Jul 02, 2004 23:36
To My Parents:
I want you to know, that I know you've been reading this journal. I also want you to know that if you think that I'm ever going to trust you again, you're insane! You promised me last time that you wouldnt do this to me again, you wouldnt go behind my back and read my journal. THIS ISNT FOR YOU! This is so I'm not crying my fucking eyes out every moment I'm in this damn world! This is so i can get my feelings out without taking them out on my friends(whom I've already lost enough of) and YOU(which then you just get mad at me which you should know by now dosnt help anything and makes me want to die even more!)!

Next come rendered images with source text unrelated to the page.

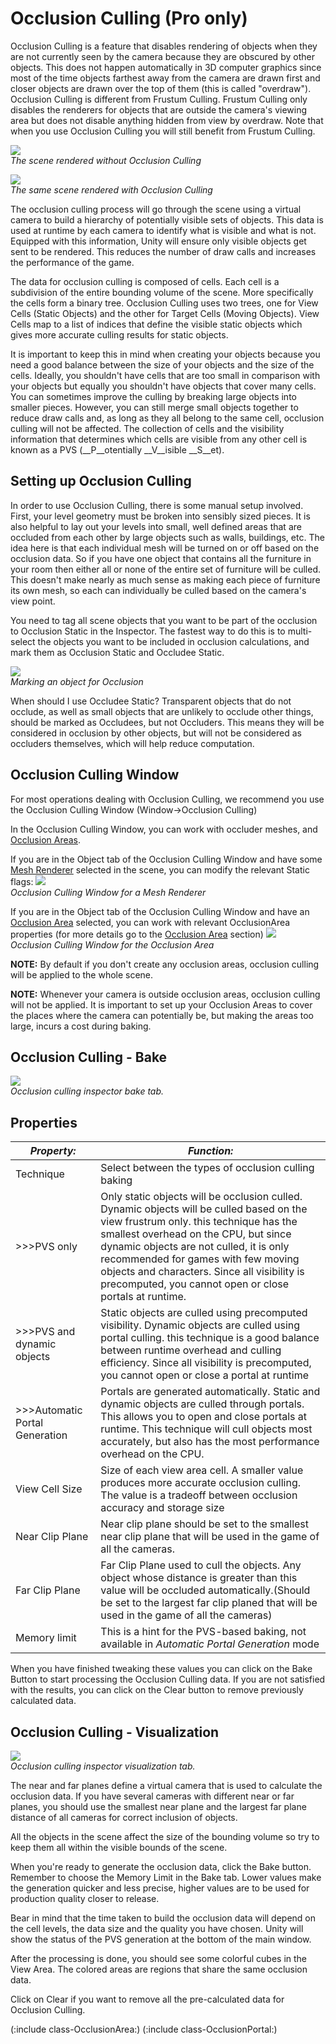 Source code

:Occlusion Culling (Pro only)
============================


Occlusion Culling is a feature that disables rendering of objects when they are not currently seen by the camera because they are obscured by other objects. This does not happen automatically in 3D computer graphics since most of the time objects farthest away from the camera are drawn first and closer objects are drawn over the top of them (this is called "overdraw"). Occlusion Culling is different from Frustum Culling. Frustum Culling only disables the renderers for objects that are outside the camera's viewing area but does not disable anything hidden from view by overdraw.  Note that when you use Occlusion Culling you will still benefit from Frustum Culling.

![](http://docwiki.hq.unity3d.com/uploads/Main/OcclusionCullingOff.png)  
_The scene rendered without Occlusion Culling_

![](http://docwiki.hq.unity3d.com/uploads/Main/OcclusionCullingOn.png)  
_The same scene rendered with Occlusion Culling_

The occlusion culling process will go through the scene using a virtual camera to build a hierarchy of potentially visible sets of objects. This data is used at runtime by each camera to identify what is visible and what is not. Equipped with this information, Unity will ensure only visible objects get sent to be rendered. This reduces the number of draw calls and increases the performance of the game.

The data for occlusion culling is composed of cells. Each cell is a subdivision of the entire bounding volume of the scene. More specifically the cells form a binary tree. Occlusion Culling uses two trees, one for View Cells (Static Objects) and the other for Target Cells (Moving Objects). View Cells map to a list of indices that define the visible static objects which gives more accurate culling results for static objects.

It is important to keep this in mind when creating your objects because you need a good balance between the size of your objects and the size of the cells. Ideally, you shouldn't have cells that are too small in comparison with your objects but equally you shouldn't have objects that cover many cells. You can sometimes improve the culling by breaking large objects into smaller pieces. However, you can still merge small objects together to reduce draw calls and, as long as they all belong to the same cell, occlusion culling will not be affected.  The collection of cells and the visibility information that determines which cells are visible from any other cell is known as a PVS (__P__otentially __V__isible __S__et).


Setting up Occlusion Culling
----------------------------


In order to use Occlusion Culling, there is some manual setup involved.  First, your level geometry must be broken into sensibly sized pieces. It is also helpful to lay out your levels into small, well defined areas that are occluded from each other by large objects such as walls, buildings, etc.  The idea here is that each individual mesh will be turned on or off based on the occlusion data.  So if you have one object that contains all the furniture in your room then either all or none of the entire set of furniture will be culled.  This doesn't make nearly as much sense as making each piece of furniture its own mesh, so each can individually be culled based on the camera's view point.

You need to tag all scene objects that you want to be part of the occlusion to <span class=menu>Occlusion Static</span> in the <span class=keyword>Inspector</span>. The fastest way to do this is to multi-select the objects you want to be included in occlusion calculations, and mark them as <span class=menu>Occlusion Static</span> and <span class=menu>Occludee Static</span>. 

![](http://docwiki.hq.unity3d.com/uploads/Main/OcclusionStaticDropdown.png)  
_Marking an object for Occlusion_

When should I use <span class=menu>Occludee Static</span>? Transparent objects that do not occlude, as well as small objects that are unlikely to occlude other things, should be marked as <span class=menu>Occludees</span>, but not <span class=menu>Occluders</span>. This means they will be considered in occlusion by other objects, but will not be considered as occluders themselves, which will help reduce computation. 

Occlusion Culling Window
------------------------

For most operations dealing with Occlusion Culling, we recommend you use the Occlusion Culling Window (<span class=menu>Window->Occlusion Culling</span>)

In the Occlusion Culling Window, you can work with occluder meshes, and [Occlusion Areas](class-occlusionarea.html). 

If you are in the <span class=menu>Object</span> tab of the <span class=menu>Occlusion Culling Window</span> and have some [Mesh Renderer](class-meshrenderer.html) selected in the scene, you can modify the relevant Static flags:
![](http://docwiki.hq.unity3d.com/uploads/Main/OcclusionCullingInspectorObject.png)  
_Occlusion Culling Window for a Mesh Renderer_

If you are in the <span class=menu>Object</span> tab of the <span class=menu>Occlusion Culling Window</span> and have an [Occlusion Area](class-occlusionarea.html) selected, you can work with relevant OcclusionArea properties (for more details go to the [Occlusion Area](class-occlusionarea.html) section)
![](http://docwiki.hq.unity3d.com/uploads/Main/OcclusionCullingInspectorOcclusionArea.png)  
_Occlusion Culling Window for the Occlusion Area_

__NOTE:__ By default if you don't create any occlusion areas, occlusion culling will be applied to the whole scene.

__NOTE:__ Whenever your camera is outside occlusion areas, occlusion culling will not be applied. It is important to set up your Occlusion Areas to cover the places where the camera can potentially be, but making the areas too large, incurs a cost during baking. 



Occlusion Culling - Bake
------------------------


![](http://docwiki.hq.unity3d.com/uploads/Main/OcclusionCullingInspectorBake.png)  
_Occlusion culling inspector bake tab._

Properties
----------


|**_Property:_** |**_Function:_** |
|--|--|
|<span class=component>Technique</span> |Select between the types of occlusion culling baking |
|>>><span class=component>PVS only</span> |Only static objects will be occlusion culled. Dynamic objects will be culled based on the view frustrum only. this technique has the smallest overhead on the CPU, but since dynamic objects are not culled, it is only recommended for games with few moving objects and characters. Since all visibility is precomputed, you cannot open or close portals at runtime. |
|>>><span class=component>PVS and dynamic objects</span> |Static objects are culled using precomputed visibility. Dynamic objects are culled using portal culling. this technique is a good balance between runtime overhead and culling efficiency. Since all visibility is precomputed, you cannot open or close a portal at runtime |
|>>><span class=component>Automatic Portal Generation</span> |Portals are generated automatically. Static and dynamic objects are culled through portals. This allows you to open and close portals at runtime. This technique will cull objects most accurately, but also has the most performance overhead on the CPU. 
|<span class=component>View Cell Size</span> |Size of each view area cell. A smaller value produces more accurate occlusion culling. The value is a tradeoff between occlusion accuracy and storage size|
|<span class=component>Near Clip Plane</span> |Near clip plane should be set to the smallest near clip plane that will be used in the game of all the cameras.|
|<span class=component>Far Clip Plane</span> |Far Clip Plane used to cull the objects. Any object whose distance is greater than this value will be occluded automatically.(Should be set to the largest far clip planed that will be used in the game of all the cameras)|
|<span class=component>Memory limit</span> |This is a hint for the PVS-based baking, not available in _Automatic Portal Generation_ mode
When you have finished tweaking these values you can click on the <span class=menu>Bake</span> Button to start processing the Occlusion Culling data. If you are not satisfied with the results, you can click on the <span class=menu>Clear</span> button to remove previously calculated data.

Occlusion Culling - Visualization
---------------------------------


![](http://docwiki.hq.unity3d.com/uploads/Main/OcclusionCullingInspectorVisualization.png)  
_Occlusion culling inspector visualization tab._

The near and far planes define a virtual camera that is used to calculate the occlusion data. If you have several cameras with different near or far planes, you should use the smallest near plane and the largest far plane distance of all cameras for correct inclusion of objects. 


All the objects in the scene affect the size of the bounding volume so try to keep them all within the visible bounds of the scene.


When you're ready to generate the occlusion data, click the <span class=menu>Bake</span> button. Remember to choose the <span class=menu>Memory Limit</span> in the <span class=menu>Bake</span> tab. Lower values make the generation quicker and less precise, higher values are to be used for production quality closer to release. 

Bear in mind that the time taken to build the occlusion data will depend on the cell levels, the data size and the quality you have chosen.  Unity will show the status of the PVS generation at the bottom of the main window.

After the processing is done, you should see some colorful cubes in the View Area.  The colored areas are regions that share the same occlusion data.

Click on <span class=menu>Clear</span> if you want to remove all the pre-calculated data for Occlusion Culling.

(:include class-OcclusionArea:)
(:include class-OcclusionPortal:)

Now after reading this, you're going to do one of two things A) get pissed off and yell at me, which really helps me now dosnt it*sarcasum* or B) not mention it, in the case that I may not actually know that you're reading this. Believe me, I know you're reading this. You wanna know what's going on in my life? You wanna know what's wrong? You wanna help? THEN ASK!!!!! And if I dont tell you, it's cause you cant help anyways, no matter what. But i can tell you one thing: PROVING TO ME THAT I CANT EVEN TRUST MY OWN FUCKING PARENTS, DOSNT HELP ME ONE LITTLE BIT!!!!!!!! Wake up and smell the coffee, if you want me to talk, then first prove i can trust you. So far you havent done that. Another thing you could do, TRUST ME. Let me make my own mistakes and learn from them!
Now, this is what you do: you exit out of this website, you get up, and you come and tell me that you arent going to LIE to me anymore. Tell me that I can actually trust my parents! Then, you never come back here again. You wont check my history, you wont read my stuff, you wont look through my folders! I'm sick of this, I dont trust you at all. I dont even trust that you care if I die or not.
oh, and I want you to know: I hardly ever swear(only when im REALLY mad), I'm actually a really really good kid compared to my peers. So be happy with that.